There is an oft-quoted statistic about the growth rate of data volumes that I wanted to use in some context, and I started searching for a source. I googled "data volumes" +"double every" to see what I could find, and to my surprise, lots of hits, but it is difficult to pin down the exact parameters. Lots of folks are using the statistic:

"Data doubles every year"
"The amount of stored data from corporations nearly doubles every year"
"...the amount of data stored by businesses doubles every year to 18 months."
"In his book “Simplicity,” business management expert and author Bill Jensen indicates that the most conservative estimates show business information doubling every three years, while some estimates say data doubles every year. "
"Unstructured data doubles every three months"

I am still following links from the first page of results, and we are doubling our data every 3 to 18 months.

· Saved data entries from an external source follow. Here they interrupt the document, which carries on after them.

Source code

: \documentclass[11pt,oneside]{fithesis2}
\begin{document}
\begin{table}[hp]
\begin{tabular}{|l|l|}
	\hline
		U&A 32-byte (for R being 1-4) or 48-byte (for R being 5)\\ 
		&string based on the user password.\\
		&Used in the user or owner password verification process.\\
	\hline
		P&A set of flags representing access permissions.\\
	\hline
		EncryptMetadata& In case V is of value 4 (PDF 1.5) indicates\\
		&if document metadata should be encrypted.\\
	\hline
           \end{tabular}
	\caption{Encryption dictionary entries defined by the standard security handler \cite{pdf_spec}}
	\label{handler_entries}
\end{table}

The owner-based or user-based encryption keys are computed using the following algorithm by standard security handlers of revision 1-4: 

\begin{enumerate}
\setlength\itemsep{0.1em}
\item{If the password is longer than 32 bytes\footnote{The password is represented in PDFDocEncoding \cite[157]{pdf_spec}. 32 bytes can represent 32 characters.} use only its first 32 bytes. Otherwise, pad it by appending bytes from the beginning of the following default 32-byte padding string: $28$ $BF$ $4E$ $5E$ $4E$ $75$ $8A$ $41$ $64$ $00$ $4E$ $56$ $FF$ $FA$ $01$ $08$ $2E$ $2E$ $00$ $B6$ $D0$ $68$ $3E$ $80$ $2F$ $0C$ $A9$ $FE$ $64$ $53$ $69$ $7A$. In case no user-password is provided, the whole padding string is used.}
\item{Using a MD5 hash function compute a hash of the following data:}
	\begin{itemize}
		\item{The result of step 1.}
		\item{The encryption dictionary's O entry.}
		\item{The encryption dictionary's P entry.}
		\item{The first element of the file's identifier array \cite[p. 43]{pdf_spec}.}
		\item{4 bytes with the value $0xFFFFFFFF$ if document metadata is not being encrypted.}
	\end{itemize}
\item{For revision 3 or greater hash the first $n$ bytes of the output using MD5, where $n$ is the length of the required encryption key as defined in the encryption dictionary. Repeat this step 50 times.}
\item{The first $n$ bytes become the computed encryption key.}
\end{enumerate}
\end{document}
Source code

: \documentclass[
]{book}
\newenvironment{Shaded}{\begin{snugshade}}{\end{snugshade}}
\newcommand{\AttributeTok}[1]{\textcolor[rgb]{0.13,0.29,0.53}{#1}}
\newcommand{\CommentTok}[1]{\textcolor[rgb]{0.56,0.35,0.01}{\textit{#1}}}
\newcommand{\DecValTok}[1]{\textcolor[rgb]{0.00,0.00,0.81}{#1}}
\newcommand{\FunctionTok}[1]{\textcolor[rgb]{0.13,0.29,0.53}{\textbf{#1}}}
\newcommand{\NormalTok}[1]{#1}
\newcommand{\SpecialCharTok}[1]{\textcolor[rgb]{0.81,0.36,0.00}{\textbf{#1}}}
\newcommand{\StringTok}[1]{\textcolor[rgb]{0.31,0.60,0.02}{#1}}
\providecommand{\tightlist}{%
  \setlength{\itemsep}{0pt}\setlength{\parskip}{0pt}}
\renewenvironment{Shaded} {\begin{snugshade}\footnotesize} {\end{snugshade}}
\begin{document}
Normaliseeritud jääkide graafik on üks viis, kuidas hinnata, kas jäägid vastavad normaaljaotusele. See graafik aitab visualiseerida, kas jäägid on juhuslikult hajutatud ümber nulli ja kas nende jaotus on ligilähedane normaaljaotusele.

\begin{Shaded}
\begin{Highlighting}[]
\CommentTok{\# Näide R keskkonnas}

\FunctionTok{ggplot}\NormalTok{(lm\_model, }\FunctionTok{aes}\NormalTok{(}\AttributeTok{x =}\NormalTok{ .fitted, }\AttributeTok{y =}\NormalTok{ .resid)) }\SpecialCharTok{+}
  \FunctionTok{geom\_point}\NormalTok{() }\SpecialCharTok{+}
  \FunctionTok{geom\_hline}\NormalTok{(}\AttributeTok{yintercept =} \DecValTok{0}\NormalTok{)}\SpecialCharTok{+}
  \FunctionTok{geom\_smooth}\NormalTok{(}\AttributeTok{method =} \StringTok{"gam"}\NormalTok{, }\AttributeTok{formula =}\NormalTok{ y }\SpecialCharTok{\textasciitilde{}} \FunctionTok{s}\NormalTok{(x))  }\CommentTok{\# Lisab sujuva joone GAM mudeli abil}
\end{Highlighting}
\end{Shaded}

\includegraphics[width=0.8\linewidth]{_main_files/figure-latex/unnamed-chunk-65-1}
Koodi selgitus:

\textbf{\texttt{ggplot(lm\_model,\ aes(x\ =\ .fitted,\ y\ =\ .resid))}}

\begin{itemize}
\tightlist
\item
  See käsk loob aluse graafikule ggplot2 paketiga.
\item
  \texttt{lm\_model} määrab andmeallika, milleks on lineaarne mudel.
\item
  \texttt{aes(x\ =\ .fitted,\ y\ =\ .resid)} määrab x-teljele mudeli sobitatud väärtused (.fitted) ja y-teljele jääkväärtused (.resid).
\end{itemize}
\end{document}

"Reed's Law states that the volume of data doubles every 12 months. "

OK, so there is actually a law about it. Hold on a second, according to wikipedia this law is about the utility of (social) networks, so perhaps the law doesn't apply in all jurisdictions.

Anyway, these may all be references to a UC Berkeley study on the growth of data , which said that the amount of information stored on media such as hard disk drives doubled between 2000 and 2003.

So let's look at this a little more carefully - we have a scientific study that looks not at the creation of data, but rather the use of storage media to hold what is out there. And out there is a lot of stuff needing a lot of storage, like images, music, videos, etc. Things that have information yet from which are still a challenge to extract data. Also, consider that for each thing out there, there are likely to be a lot of copies! I am sure that a scan of all the TiVos in the country would demonstrate that lots of people are still catching up on older episodes of 24 and American Idol.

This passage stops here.